**PROBLEM TO SOLVE:** The count of lines below that include the string "Command" is the whole answer; write it alone.

___

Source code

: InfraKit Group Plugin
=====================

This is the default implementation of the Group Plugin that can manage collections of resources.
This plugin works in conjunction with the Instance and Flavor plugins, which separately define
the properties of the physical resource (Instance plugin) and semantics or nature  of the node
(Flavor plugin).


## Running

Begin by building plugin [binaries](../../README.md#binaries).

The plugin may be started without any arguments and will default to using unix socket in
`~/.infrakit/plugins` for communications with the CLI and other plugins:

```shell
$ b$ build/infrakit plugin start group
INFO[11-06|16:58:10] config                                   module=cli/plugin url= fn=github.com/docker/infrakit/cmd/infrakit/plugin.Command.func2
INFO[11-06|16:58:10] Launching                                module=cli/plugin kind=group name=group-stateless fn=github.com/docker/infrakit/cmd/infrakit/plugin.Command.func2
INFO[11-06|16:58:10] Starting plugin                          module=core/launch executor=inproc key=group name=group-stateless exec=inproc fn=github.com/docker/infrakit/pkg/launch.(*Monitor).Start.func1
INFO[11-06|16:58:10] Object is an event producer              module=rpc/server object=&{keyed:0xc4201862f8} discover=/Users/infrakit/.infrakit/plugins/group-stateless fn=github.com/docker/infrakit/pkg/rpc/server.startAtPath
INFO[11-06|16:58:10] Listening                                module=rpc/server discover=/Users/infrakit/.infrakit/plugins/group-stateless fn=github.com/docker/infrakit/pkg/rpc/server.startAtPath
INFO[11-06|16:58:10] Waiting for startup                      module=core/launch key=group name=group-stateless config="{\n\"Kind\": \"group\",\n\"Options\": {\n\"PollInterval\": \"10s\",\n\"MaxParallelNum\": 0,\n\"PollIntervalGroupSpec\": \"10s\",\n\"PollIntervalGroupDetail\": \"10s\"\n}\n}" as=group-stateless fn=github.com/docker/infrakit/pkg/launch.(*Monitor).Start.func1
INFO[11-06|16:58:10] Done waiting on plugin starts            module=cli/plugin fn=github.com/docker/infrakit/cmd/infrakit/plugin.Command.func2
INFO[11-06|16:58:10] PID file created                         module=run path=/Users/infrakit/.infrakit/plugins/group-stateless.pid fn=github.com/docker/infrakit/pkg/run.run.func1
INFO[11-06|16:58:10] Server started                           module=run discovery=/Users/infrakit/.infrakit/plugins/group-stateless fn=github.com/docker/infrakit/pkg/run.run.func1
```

___

**YOUR RESPONSE:** 3